Monday 2 March 2020

Book Review: The Nose and Other Stories by Gogol (Classics / Short Stories)

Title: The Nose and Other Stories
Author: Nikolai Gogol
Publisher:
Columbia University Press

Publication Date: 1 September 2020
Pages:
370
Format:
eBook - PDF
Genre:
Classics / Short Stories
Source:
ARC via NetGalley

 


Nikolai Gogol's novel Dead Souls and play The Government Inspector revolutionized Russian literature and continue to entertain generations of readers around the world. Yet Gogol's peculiar genius comes through most powerfully in his short stories. By turns--or at once--funny, terrifying, and profound, the tales collected in The Nose and Other Stories are among the greatest achievements of world literature.

These stories showcase Gogol's vivid, haunting imagination: an encounter with evil in a darkened church, a downtrodden clerk who dreams only of a new overcoat, a nose that falls off a face and reappears around town on its own, outranking its former owner. Written between 1831 and 1842, they span the colorful setting of rural Ukraine to the unforgiving urban landscape of St. Petersburg to the ancient labyrinth of Rome. Yet they share Gogol's characteristic obsessions--city crowds, bureaucratic hierarchy and irrationality, the devil in disguise--and a constant undercurrent of the absurd. Susanne Fusso's translations pay careful attention to the strangeness and wonder of Gogol's style, preserving the inimitable humor and oddity of his language.
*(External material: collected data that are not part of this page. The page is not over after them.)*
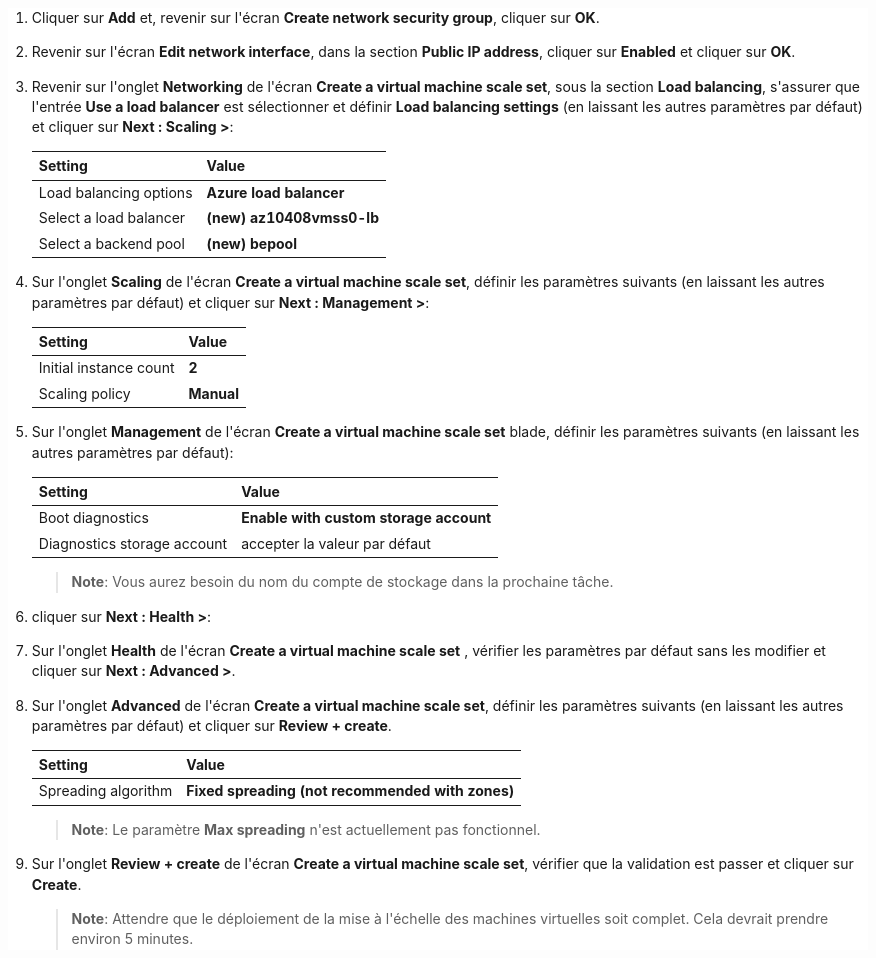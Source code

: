 1. Cliquer sur **Add** et, revenir sur l'écran **Create network security group**, cliquer sur **OK**.

1. Revenir sur l'écran **Edit network interface**, dans la section **Public IP address**, cliquer sur **Enabled** et cliquer sur **OK**.

1. Revenir sur l'onglet **Networking** de l'écran **Create a virtual machine scale set**, sous la section **Load balancing**, s'assurer que l'entrée **Use a load balancer** est sélectionner et définir **Load balancing settings** (en laissant les autres paramètres par défaut) et cliquer sur **Next : Scaling >**:

    | Setting | Value |
    | --- | --- |
    | Load balancing options | **Azure load balancer** |
    | Select a load balancer | **(new) az10408vmss0-lb** |
    | Select a backend pool | **(new) bepool** |

1. Sur l'onglet **Scaling** de l'écran **Create a virtual machine scale set**, définir les paramètres suivants (en laissant les autres paramètres par défaut) et cliquer sur **Next : Management >**:

    | Setting | Value |
    | --- | --- |
    | Initial instance count | **2** |
    | Scaling policy | **Manual** |

1. Sur l'onglet **Management** de l'écran **Create a virtual machine scale set** blade, définir les paramètres suivants (en laissant les autres paramètres par défaut):

    | Setting | Value |
    | --- | --- |
    | Boot diagnostics | **Enable with custom storage account** |
    | Diagnostics storage account | accepter la valeur par défaut |

    >**Note**: Vous aurez besoin du nom du compte de stockage dans la prochaine tâche.

1. cliquer sur **Next : Health >**:

1. Sur l'onglet **Health** de l'écran **Create a virtual machine scale set** , vérifier les paramètres par défaut sans les modifier et cliquer sur **Next : Advanced >**.

1. Sur l'onglet **Advanced** de l'écran **Create a virtual machine scale set**, définir les paramètres suivants (en laissant les autres paramètres par défaut) et cliquer sur **Review + create**.

    | Setting | Value |
    | --- | --- |
    | Spreading algorithm | **Fixed spreading (not recommended with zones)** |

    >**Note**: Le paramètre **Max spreading**  n'est actuellement pas fonctionnel.

1. Sur l'onglet **Review + create** de l'écran **Create a virtual machine scale set**, vérifier que la validation est passer et cliquer sur **Create**.

    >**Note**: Attendre que le déploiement de la mise à l'échelle des machines virtuelles soit complet. Cela devrait prendre environ 5 minutes.
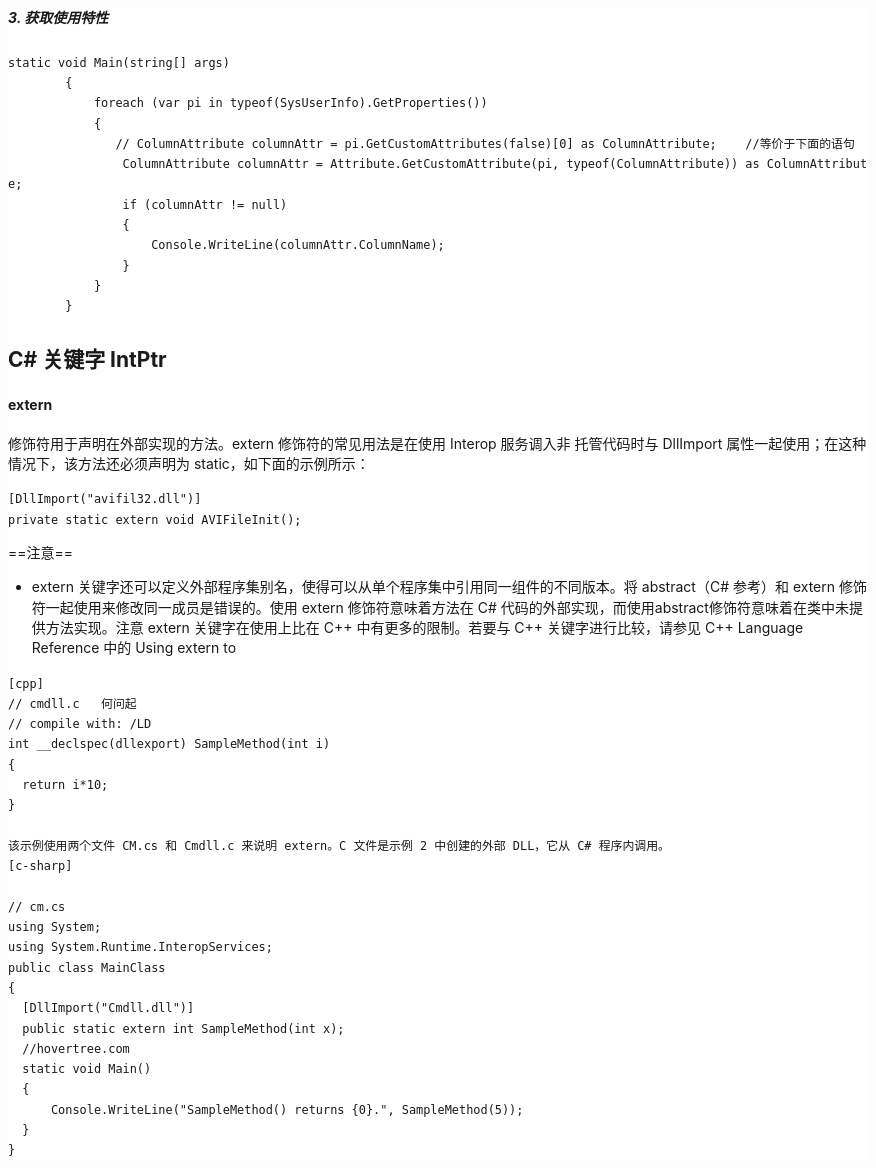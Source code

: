 ##### 3. 获取使用特性

```
static void Main(string[] args)
        { 
            foreach (var pi in typeof(SysUserInfo).GetProperties())
            {
               // ColumnAttribute columnAttr = pi.GetCustomAttributes(false)[0] as ColumnAttribute;    //等价于下面的语句
                ColumnAttribute columnAttr = Attribute.GetCustomAttribute(pi, typeof(ColumnAttribute)) as ColumnAttribute;
                if (columnAttr != null)
                {
                    Console.WriteLine(columnAttr.ColumnName);
                }
            }
        }
```


## C# 关键字 IntPtr
#### extern
修饰符用于声明在外部实现的方法。extern 修饰符的常见用法是在使用 Interop 服务调入非
托管代码时与 DllImport 属性一起使用；在这种情况下，该方法还必须声明为 static，如下面的示例所示：

```
[DllImport("avifil32.dll")]
private static extern void AVIFileInit();
```
==注意==
- extern 关键字还可以定义外部程序集别名，使得可以从单个程序集中引用同一组件的不同版本。将 abstract（C# 参考）和 extern 修饰符一起使用来修改同一成员是错误的。使用 extern 修饰符意味着方法在 C# 代码的外部实现，而使用abstract修饰符意味着在类中未提供方法实现。注意 extern 关键字在使用上比在 C++ 中有更多的限制。若要与 C++ 关键字进行比较，请参见 C++ Language Reference 中的 Using extern to

```
[cpp] 
// cmdll.c   何问起
// compile with: /LD  
int __declspec(dllexport) SampleMethod(int i)  
{  
  return i*10;  
} 
 
该示例使用两个文件 CM.cs 和 Cmdll.c 来说明 extern。C 文件是示例 2 中创建的外部 DLL，它从 C# 程序内调用。
[c-sharp]  
 
// cm.cs  
using System;  
using System.Runtime.InteropServices;  
public class MainClass   
{  
  [DllImport("Cmdll.dll")]  
  public static extern int SampleMethod(int x);  
  //hovertree.com
  static void Main()   
  {  
      Console.WriteLine("SampleMethod() returns {0}.", SampleMethod(5));  
  }  
} 
```
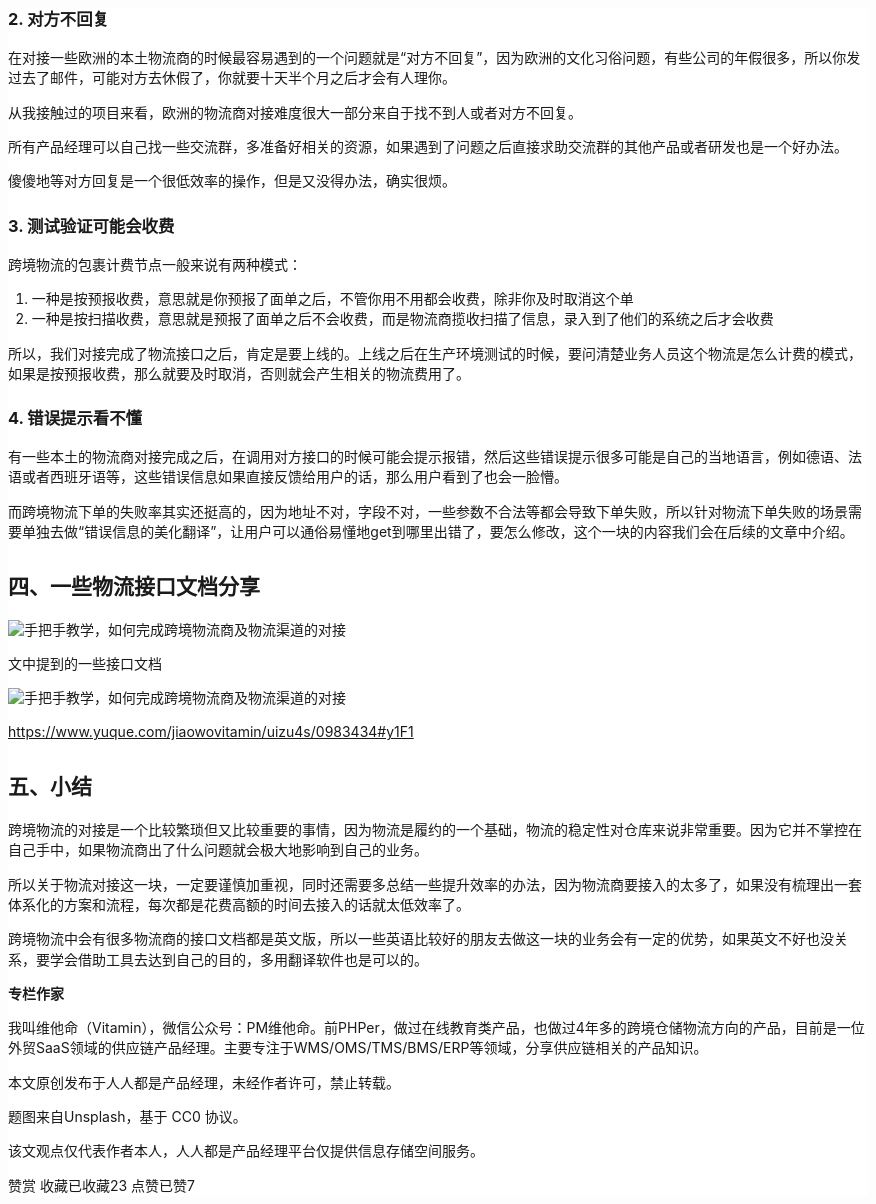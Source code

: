 ### 2\. 对方不回复

在对接一些欧洲的本土物流商的时候最容易遇到的一个问题就是“对方不回复”，因为欧洲的文化习俗问题，有些公司的年假很多，所以你发过去了邮件，可能对方去休假了，你就要十天半个月之后才会有人理你。

从我接触过的项目来看，欧洲的物流商对接难度很大一部分来自于找不到人或者对方不回复。

所有产品经理可以自己找一些交流群，多准备好相关的资源，如果遇到了问题之后直接求助交流群的其他产品或者研发也是一个好办法。

傻傻地等对方回复是一个很低效率的操作，但是又没得办法，确实很烦。

### 3\. 测试验证可能会收费

跨境物流的包裹计费节点一般来说有两种模式：

1.  一种是按预报收费，意思就是你预报了面单之后，不管你用不用都会收费，除非你及时取消这个单
2.  一种是按扫描收费，意思就是预报了面单之后不会收费，而是物流商揽收扫描了信息，录入到了他们的系统之后才会收费

所以，我们对接完成了物流接口之后，肯定是要上线的。上线之后在生产环境测试的时候，要问清楚业务人员这个物流是怎么计费的模式，如果是按预报收费，那么就要及时取消，否则就会产生相关的物流费用了。

### 4\. 错误提示看不懂

有一些本土的物流商对接完成之后，在调用对方接口的时候可能会提示报错，然后这些错误提示很多可能是自己的当地语言，例如德语、法语或者西班牙语等，这些错误信息如果直接反馈给用户的话，那么用户看到了也会一脸懵。

而跨境物流下单的失败率其实还挺高的，因为地址不对，字段不对，一些参数不合法等都会导致下单失败，所以针对物流下单失败的场景需要单独去做“错误信息的美化翻译”，让用户可以通俗易懂地get到哪里出错了，要怎么修改，这个一块的内容我们会在后续的文章中介绍。

## 四、一些物流接口文档分享

![手把手教学，如何完成跨境物流商及物流渠道的对接](https://image.woshipm.com/wp-files/2023/07/MHkNA7ncaD0s1OnNHui7.png)

文中提到的一些接口文档

![手把手教学，如何完成跨境物流商及物流渠道的对接](https://image.woshipm.com/wp-files/2023/07/Q3TBZ44auxA1C3a5ndfu.png)

https://www.yuque.com/jiaowovitamin/uizu4s/0983434#y1F1

## 五、小结

跨境物流的对接是一个比较繁琐但又比较重要的事情，因为物流是履约的一个基础，物流的稳定性对仓库来说非常重要。因为它并不掌控在自己手中，如果物流商出了什么问题就会极大地影响到自己的业务。

所以关于物流对接这一块，一定要谨慎加重视，同时还需要多总结一些提升效率的办法，因为物流商要接入的太多了，如果没有梳理出一套体系化的方案和流程，每次都是花费高额的时间去接入的话就太低效率了。

跨境物流中会有很多物流商的接口文档都是英文版，所以一些英语比较好的朋友去做这一块的业务会有一定的优势，如果英文不好也没关系，要学会借助工具去达到自己的目的，多用翻译软件也是可以的。

**专栏作家**

我叫维他命（Vitamin），微信公众号：PM维他命。前PHPer，做过在线教育类产品，也做过4年多的跨境仓储物流方向的产品，目前是一位外贸SaaS领域的供应链产品经理。主要专注于WMS/OMS/TMS/BMS/ERP等领域，分享供应链相关的产品知识。

本文原创发布于人人都是产品经理，未经作者许可，禁止转载。

题图来自Unsplash，基于 CC0 协议。

该文观点仅代表作者本人，人人都是产品经理平台仅提供信息存储空间服务。

赞赏 收藏已收藏23 点赞已赞7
The Nose and Other Stories reveals why Russian writers from Dostoevsky to Nabokov have returned to Gogol as the cornerstone of their unparalleled literary tradition. 


I adored Gogol's Dead Souls when I read it a few years ago, but I'd never gotten around to picking up any of his other works, so of course I requested this short story collection straightaway when I saw it on NetGalley. Overall, it was an enjoyable read. I appreciated Gogol's clever blend of reality with the fantastical, particularly in the earlier tales, and all the stories were imaginative and memorable in their own way. The translation reads smoothly, without any jarring, and the collection provided me with two nights' pleasant, easy reading. I had great fun with these stories and recommend them to fans of short stories with a hint of magical realism and those who enjoy the Russian classics. 4.5 stars.

I received this book as a free eBook ARC via NetGalley in exchange for an honest review.